WHAT IS BEING ASKED :: Only the lines from the one containing "- https://github.com/cvilsmeier/go-sqlite-bench" through the one containing "[x] Fix Unhandled device type device" should be printed, exactly as they appear below, with both ends included.

Source texts of formatted documents
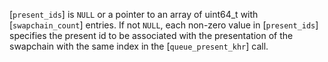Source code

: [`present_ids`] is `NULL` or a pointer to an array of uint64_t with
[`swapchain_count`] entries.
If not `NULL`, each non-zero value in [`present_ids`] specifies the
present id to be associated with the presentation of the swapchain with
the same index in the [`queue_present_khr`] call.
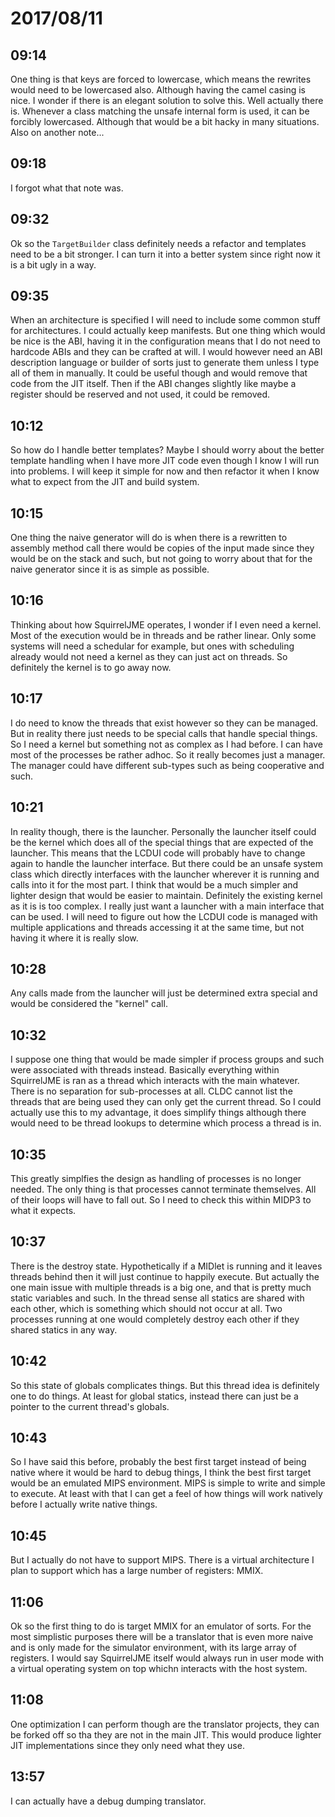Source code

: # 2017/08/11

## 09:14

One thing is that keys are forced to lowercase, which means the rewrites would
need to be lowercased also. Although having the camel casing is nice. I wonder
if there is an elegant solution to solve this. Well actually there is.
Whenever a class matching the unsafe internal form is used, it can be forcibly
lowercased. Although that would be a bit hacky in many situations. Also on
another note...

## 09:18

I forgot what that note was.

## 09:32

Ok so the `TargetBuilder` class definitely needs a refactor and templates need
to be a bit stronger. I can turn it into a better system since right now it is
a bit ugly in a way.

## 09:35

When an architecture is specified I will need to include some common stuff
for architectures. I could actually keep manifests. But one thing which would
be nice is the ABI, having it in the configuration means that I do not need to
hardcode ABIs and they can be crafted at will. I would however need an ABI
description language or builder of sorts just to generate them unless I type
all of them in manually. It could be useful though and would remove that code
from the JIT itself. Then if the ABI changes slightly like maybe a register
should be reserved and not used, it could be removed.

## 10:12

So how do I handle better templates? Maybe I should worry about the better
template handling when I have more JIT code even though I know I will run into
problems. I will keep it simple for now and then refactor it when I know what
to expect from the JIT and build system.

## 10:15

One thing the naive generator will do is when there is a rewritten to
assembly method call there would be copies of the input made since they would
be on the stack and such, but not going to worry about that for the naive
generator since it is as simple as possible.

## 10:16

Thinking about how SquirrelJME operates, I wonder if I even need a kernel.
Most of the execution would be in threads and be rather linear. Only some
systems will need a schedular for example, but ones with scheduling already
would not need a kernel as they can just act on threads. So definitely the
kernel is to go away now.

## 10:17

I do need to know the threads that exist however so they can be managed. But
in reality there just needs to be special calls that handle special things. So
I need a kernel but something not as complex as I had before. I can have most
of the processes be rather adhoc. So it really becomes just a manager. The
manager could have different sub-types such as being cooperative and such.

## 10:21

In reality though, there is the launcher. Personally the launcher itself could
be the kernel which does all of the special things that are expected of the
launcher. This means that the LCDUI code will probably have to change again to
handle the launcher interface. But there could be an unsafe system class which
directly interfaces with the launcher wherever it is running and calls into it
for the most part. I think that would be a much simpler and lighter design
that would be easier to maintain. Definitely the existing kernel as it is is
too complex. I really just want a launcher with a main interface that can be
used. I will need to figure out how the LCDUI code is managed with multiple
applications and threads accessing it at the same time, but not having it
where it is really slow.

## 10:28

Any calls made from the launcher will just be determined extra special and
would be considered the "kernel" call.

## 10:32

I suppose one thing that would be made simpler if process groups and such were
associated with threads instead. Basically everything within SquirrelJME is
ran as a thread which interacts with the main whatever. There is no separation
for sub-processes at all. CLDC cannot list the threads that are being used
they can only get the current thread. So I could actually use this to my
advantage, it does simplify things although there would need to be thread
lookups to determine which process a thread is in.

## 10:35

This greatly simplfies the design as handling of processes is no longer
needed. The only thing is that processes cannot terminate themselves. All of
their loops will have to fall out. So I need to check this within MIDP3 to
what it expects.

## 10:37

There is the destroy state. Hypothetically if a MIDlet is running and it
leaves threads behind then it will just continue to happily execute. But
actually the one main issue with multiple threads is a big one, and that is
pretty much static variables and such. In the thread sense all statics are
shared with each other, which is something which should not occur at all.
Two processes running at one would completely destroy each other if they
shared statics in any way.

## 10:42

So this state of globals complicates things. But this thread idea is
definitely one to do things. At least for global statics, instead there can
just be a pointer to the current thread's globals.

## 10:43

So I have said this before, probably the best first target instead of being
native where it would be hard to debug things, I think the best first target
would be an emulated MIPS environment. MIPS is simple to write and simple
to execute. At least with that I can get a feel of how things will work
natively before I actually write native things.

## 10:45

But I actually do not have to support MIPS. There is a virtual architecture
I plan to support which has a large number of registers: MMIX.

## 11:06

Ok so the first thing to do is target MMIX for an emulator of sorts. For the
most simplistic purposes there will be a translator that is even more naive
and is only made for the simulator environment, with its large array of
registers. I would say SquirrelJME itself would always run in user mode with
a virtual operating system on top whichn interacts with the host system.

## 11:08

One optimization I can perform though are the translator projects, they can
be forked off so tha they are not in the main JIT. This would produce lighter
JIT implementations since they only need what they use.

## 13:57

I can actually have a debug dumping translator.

* * *

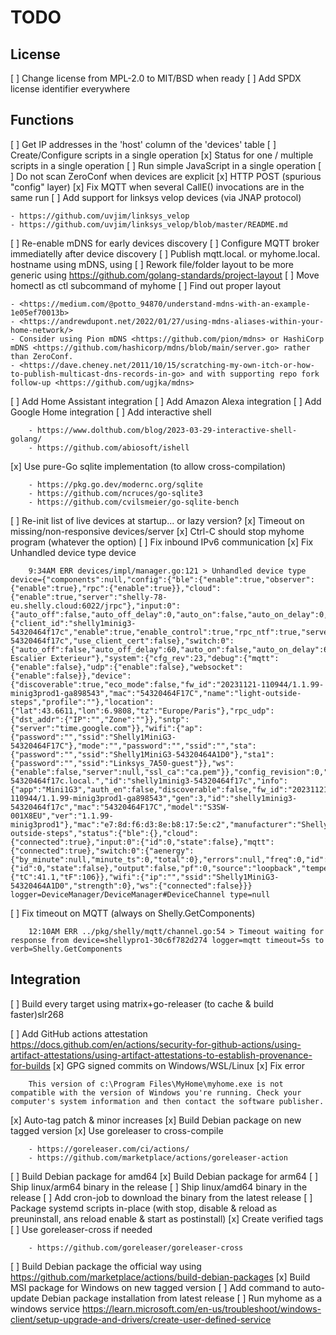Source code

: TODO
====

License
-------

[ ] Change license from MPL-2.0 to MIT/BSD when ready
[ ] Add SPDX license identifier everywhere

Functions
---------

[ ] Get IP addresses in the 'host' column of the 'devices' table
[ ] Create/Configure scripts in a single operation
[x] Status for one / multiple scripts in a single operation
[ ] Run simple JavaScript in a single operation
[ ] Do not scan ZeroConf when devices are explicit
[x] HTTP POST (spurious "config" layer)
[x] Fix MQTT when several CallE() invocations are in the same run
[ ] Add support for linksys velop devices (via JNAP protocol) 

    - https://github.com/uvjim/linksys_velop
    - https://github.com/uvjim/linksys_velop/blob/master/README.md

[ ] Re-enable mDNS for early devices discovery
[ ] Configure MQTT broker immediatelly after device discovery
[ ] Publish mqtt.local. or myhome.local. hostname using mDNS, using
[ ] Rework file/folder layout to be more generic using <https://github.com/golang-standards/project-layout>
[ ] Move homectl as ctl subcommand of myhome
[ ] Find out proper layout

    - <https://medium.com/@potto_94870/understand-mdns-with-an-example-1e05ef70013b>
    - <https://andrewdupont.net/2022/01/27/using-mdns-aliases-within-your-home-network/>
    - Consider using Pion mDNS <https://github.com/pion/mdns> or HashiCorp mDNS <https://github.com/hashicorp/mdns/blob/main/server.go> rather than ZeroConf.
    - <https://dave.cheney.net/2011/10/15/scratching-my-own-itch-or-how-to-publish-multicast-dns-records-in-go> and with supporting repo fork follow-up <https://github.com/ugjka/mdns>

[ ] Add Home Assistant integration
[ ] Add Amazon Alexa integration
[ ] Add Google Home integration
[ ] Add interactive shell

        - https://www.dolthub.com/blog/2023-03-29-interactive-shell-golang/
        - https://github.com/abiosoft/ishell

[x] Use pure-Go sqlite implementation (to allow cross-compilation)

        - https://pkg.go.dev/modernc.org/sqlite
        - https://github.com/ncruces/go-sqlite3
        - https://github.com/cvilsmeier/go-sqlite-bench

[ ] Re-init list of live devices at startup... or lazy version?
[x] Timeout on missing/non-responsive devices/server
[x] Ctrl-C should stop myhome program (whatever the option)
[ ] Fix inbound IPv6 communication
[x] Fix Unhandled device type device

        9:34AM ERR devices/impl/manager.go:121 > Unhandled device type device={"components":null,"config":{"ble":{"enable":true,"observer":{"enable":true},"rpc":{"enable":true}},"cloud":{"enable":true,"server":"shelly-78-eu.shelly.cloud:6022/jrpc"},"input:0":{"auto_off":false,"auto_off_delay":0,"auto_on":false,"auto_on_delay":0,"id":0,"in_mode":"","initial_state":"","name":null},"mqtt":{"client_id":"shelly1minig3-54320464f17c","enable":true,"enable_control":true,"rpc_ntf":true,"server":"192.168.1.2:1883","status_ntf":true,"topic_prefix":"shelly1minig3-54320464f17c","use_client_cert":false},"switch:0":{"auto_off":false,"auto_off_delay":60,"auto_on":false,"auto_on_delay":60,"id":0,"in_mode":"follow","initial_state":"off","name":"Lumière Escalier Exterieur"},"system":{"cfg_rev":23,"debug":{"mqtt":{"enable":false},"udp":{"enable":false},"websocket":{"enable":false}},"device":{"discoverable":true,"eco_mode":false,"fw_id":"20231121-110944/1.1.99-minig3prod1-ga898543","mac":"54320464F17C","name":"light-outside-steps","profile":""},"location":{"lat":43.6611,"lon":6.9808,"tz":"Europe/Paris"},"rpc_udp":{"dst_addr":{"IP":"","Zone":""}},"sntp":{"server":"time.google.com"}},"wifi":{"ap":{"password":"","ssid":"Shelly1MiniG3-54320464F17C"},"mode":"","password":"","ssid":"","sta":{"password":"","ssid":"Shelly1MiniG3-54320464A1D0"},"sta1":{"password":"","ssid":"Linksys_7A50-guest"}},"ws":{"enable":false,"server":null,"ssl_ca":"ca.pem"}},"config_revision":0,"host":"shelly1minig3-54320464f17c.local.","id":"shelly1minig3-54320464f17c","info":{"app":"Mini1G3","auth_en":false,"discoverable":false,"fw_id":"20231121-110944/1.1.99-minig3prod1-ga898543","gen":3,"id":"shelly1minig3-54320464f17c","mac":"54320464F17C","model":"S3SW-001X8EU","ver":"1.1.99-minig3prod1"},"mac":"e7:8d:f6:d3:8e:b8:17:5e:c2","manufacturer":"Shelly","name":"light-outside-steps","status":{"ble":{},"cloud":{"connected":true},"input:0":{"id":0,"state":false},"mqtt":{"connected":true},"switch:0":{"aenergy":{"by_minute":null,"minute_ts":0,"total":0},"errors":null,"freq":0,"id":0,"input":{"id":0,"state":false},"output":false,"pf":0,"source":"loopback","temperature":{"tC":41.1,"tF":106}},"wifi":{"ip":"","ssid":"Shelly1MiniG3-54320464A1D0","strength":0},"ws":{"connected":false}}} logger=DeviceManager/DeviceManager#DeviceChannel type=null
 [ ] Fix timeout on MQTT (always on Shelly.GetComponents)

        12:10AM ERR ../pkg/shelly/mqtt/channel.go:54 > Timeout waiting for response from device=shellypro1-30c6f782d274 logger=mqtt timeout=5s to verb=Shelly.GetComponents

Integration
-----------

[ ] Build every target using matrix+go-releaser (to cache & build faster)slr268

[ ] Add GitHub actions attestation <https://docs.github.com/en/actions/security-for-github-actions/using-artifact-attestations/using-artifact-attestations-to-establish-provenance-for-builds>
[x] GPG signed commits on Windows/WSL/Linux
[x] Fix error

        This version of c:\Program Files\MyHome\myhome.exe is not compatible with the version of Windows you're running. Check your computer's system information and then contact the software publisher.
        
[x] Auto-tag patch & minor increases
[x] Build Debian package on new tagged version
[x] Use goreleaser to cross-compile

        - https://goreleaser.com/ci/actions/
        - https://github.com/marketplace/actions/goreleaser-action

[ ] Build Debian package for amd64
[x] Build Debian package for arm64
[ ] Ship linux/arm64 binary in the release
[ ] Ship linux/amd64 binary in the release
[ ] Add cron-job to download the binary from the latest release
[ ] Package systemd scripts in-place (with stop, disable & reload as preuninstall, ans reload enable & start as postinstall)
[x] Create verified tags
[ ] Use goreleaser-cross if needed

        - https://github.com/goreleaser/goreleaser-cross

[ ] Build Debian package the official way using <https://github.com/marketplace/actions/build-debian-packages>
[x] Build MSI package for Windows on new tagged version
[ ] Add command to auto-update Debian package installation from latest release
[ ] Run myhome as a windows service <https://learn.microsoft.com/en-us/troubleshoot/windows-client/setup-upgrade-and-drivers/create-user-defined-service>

SOLUTION TO THE PROBLEM ::
        - https://github.com/cvilsmeier/go-sqlite-bench

[ ] Re-init list of live devices at startup... or lazy version?
[x] Timeout on missing/non-responsive devices/server
[x] Ctrl-C should stop myhome program (whatever the option)
[ ] Fix inbound IPv6 communication
[x] Fix Unhandled device type device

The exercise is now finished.